Pictures paired with source code
====
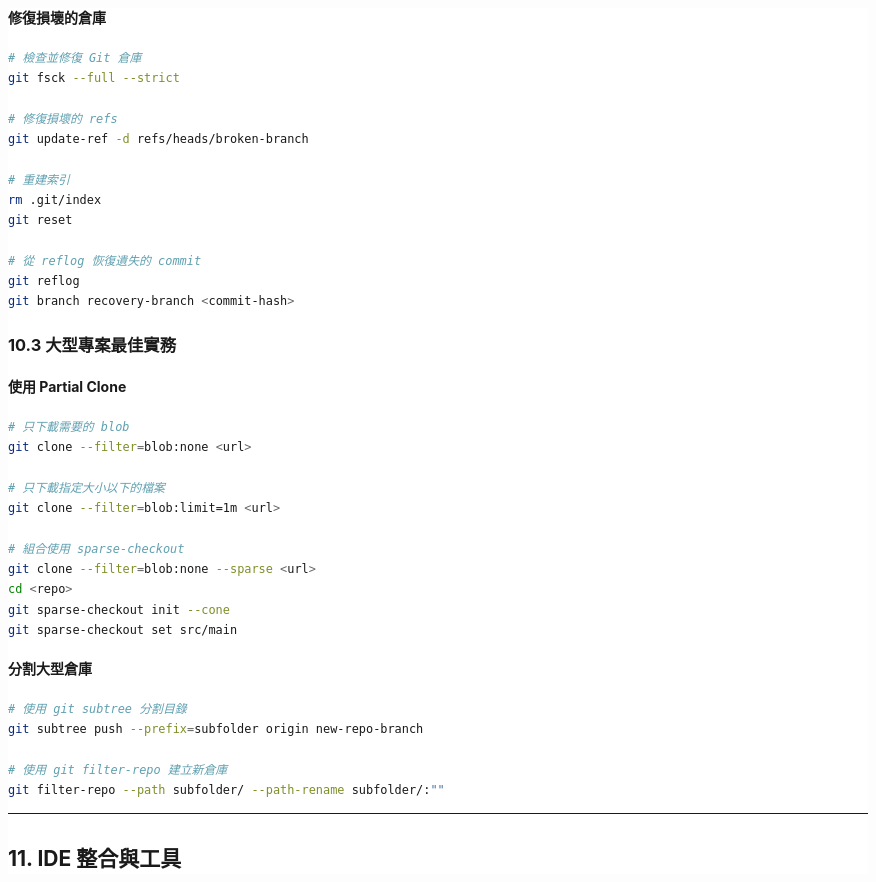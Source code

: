 #### 修復損壞的倉庫

```bash
# 檢查並修復 Git 倉庫
git fsck --full --strict

# 修復損壞的 refs
git update-ref -d refs/heads/broken-branch

# 重建索引
rm .git/index
git reset

# 從 reflog 恢復遺失的 commit
git reflog
git branch recovery-branch <commit-hash>

```

### 10.3 大型專案最佳實務

#### 使用 Partial Clone

```bash
# 只下載需要的 blob
git clone --filter=blob:none <url>

# 只下載指定大小以下的檔案
git clone --filter=blob:limit=1m <url>

# 組合使用 sparse-checkout
git clone --filter=blob:none --sparse <url>
cd <repo>
git sparse-checkout init --cone
git sparse-checkout set src/main

```

#### 分割大型倉庫

```bash
# 使用 git subtree 分割目錄
git subtree push --prefix=subfolder origin new-repo-branch

# 使用 git filter-repo 建立新倉庫
git filter-repo --path subfolder/ --path-rename subfolder/:""

```

---

## 11. IDE 整合與工具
====
ACTIVITY: Your answer should be an exact copy of the entries above, with no images included.

RESULT OF THE EXERCISE:
Source code

: #### 修復損壞的倉庫

```bash
# 檢查並修復 Git 倉庫
git fsck --full --strict

# 修復損壞的 refs
git update-ref -d refs/heads/broken-branch

# 重建索引
rm .git/index
git reset

# 從 reflog 恢復遺失的 commit
git reflog
git branch recovery-branch <commit-hash>

```

### 10.3 大型專案最佳實務

#### 使用 Partial Clone

```bash
# 只下載需要的 blob
git clone --filter=blob:none <url>

# 只下載指定大小以下的檔案
git clone --filter=blob:limit=1m <url>

# 組合使用 sparse-checkout
git clone --filter=blob:none --sparse <url>
cd <repo>
git sparse-checkout init --cone
git sparse-checkout set src/main

```

#### 分割大型倉庫

```bash
# 使用 git subtree 分割目錄
git subtree push --prefix=subfolder origin new-repo-branch

# 使用 git filter-repo 建立新倉庫
git filter-repo --path subfolder/ --path-rename subfolder/:""

```

---

## 11. IDE 整合與工具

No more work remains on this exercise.